Cellphones and digital cameras don't generate the same amount of heat as a notebook. They also don't have the same level of "sophisticated" battery management circuitry that causes them to declare a battery to be dead even if there might still be some life in it. (It's a guess on my part, but I suspect that notebooks also draw more power relative to battery size as do cellphones and digital cameras. Consider that a new cellphone battery will last for days or even a week or more will a notebook battery will last only a few hours on a single charge.) I have a digital camera and two OEM Li-Ion batteries that I bought in 2002 that still hold a decent charge. Then again, I don't use the camera anywhere nearly as frequently as my ThinkPads or cellphone.
Re: Poor battery condition
Posted: Mon Aug 31, 2009 11:43 am
by Entropy1024
hausman wrote:
This mode of failure is normal. Notebook batteries are made from several cells arranged in series. What typically happens is that the cells slowly deteriorate due to chemistry (the slowly depleting maximum charge) until one day one or more cells short out, causing the battery as a whole to fail, i.e. be unable to deliver the design voltage. When this happens the ThinkPad's recharging circuitry declares the battery dead.
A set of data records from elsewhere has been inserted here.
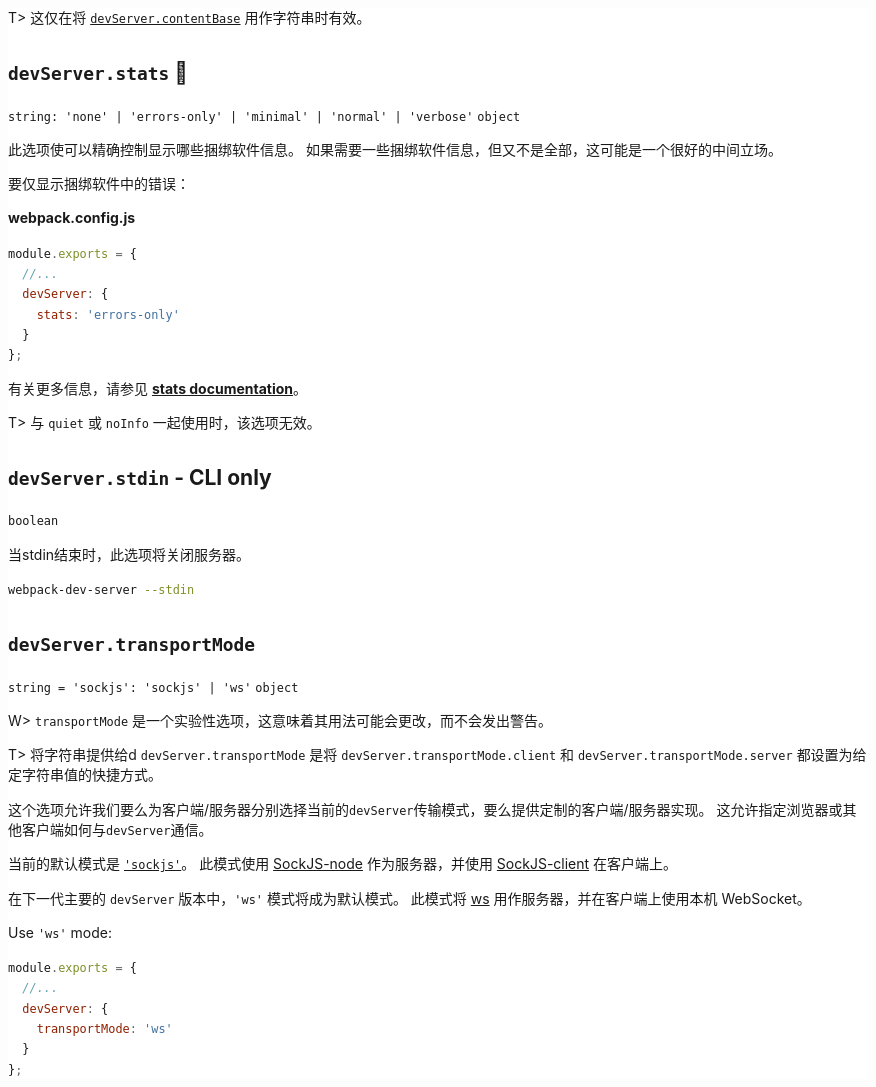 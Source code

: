 T> 这仅在将 [`devServer.contentBase`](#devservercontentbase) 用作字符串时有效。


## `devServer.stats` 🔑

`string: 'none' | 'errors-only' | 'minimal' | 'normal' | 'verbose'` `object`

此选项使可以精确控制显示哪些捆绑软件信息。 如果需要一些捆绑软件信息，但又不是全部，这可能是一个很好的中间立场。

要仅显示捆绑软件中的错误：

__webpack.config.js__

```javascript
module.exports = {
  //...
  devServer: {
    stats: 'errors-only'
  }
};
```

有关更多信息，请参见 [__stats documentation__](/configuration/stats/)。

T> 与 `quiet` 或 `noInfo` 一起使用时，该选项无效。


## `devServer.stdin` - CLI only

`boolean`

当stdin结束时，此选项将关闭服务器。

```bash
webpack-dev-server --stdin
```


## `devServer.transportMode`

`string = 'sockjs': 'sockjs' | 'ws'` `object`

W> `transportMode` 是一个实验性选项，这意味着其用法可能会更改，而不会发出警告。

T> 将字符串提供给d `devServer.transportMode` 是将 `devServer.transportMode.client` 和 `devServer.transportMode.server` 都设置为给定字符串值的快捷方式。

这个选项允许我们要么为客户端/服务器分别选择当前的`devServer`传输模式，要么提供定制的客户端/服务器实现。 这允许指定浏览器或其他客户端如何与`devServer`通信。

当前的默认模式是 [`'sockjs'`](https://www.npmjs.com/package/sockjs)。 此模式使用 [SockJS-node](https://github.com/sockjs/sockjs-node) 作为服务器，并使用 [SockJS-client](https://www.npmjs.com/package/sockjs-client) 在客户端上。

在下一代主要的 `devServer` 版本中，`'ws'` 模式将成为默认模式。 此模式将 [ws](https://www.npmjs.com/package/ws) 用作服务器，并在客户端上使用本机  WebSocket。

Use `'ws'` mode:

```javascript
module.exports = {
  //...
  devServer: {
    transportMode: 'ws'
  }
};
```
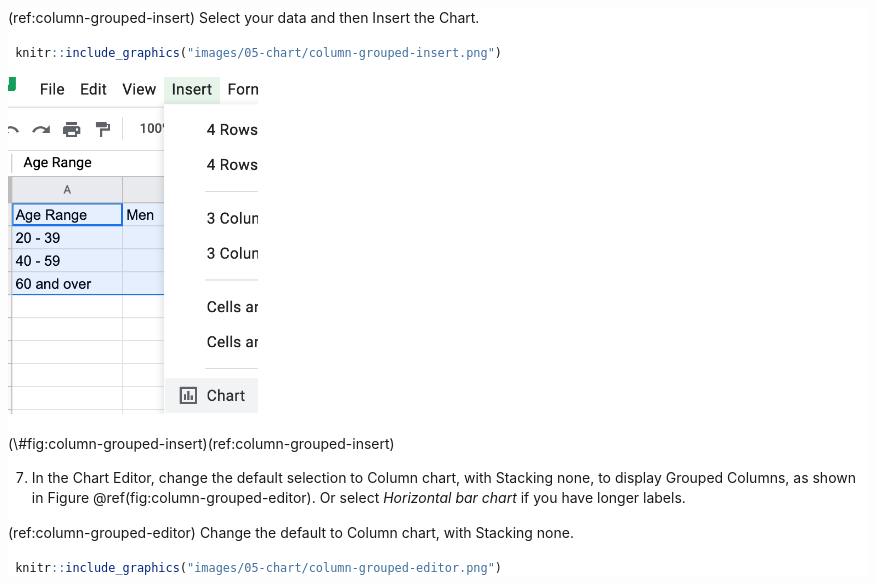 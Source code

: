 (ref:column-grouped-insert) Select your data and then Insert the Chart.


```r
 knitr::include_graphics("images/05-chart/column-grouped-insert.png")
```

<div class="figure">
<img src="images/05-chart/column-grouped-insert.png" alt="(ref:column-grouped-insert)" width="250px" />
<p class="caption">(\#fig:column-grouped-insert)(ref:column-grouped-insert)</p>
</div>

7. In the Chart Editor, change the default selection to Column chart, with Stacking none, to display Grouped Columns, as shown in Figure \@ref(fig:column-grouped-editor). Or select *Horizontal bar chart* if you have longer labels.

(ref:column-grouped-editor) Change the default to Column chart, with Stacking none.


```r
 knitr::include_graphics("images/05-chart/column-grouped-editor.png")
```

<div class="figure">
If I swap out the cells in the original battery housing for new ones; will the battery management system recognise the new batteries as good or once it has declared the battery dead is that something that it can't recover from?
Many thanks for the support.
Re: Poor battery condition
Posted: Mon Aug 31, 2009 3:34 pm
by sktn77a
Depends on the battery design - sometimes they need to be reprogrammed, others just running the battery up and down several times can do this.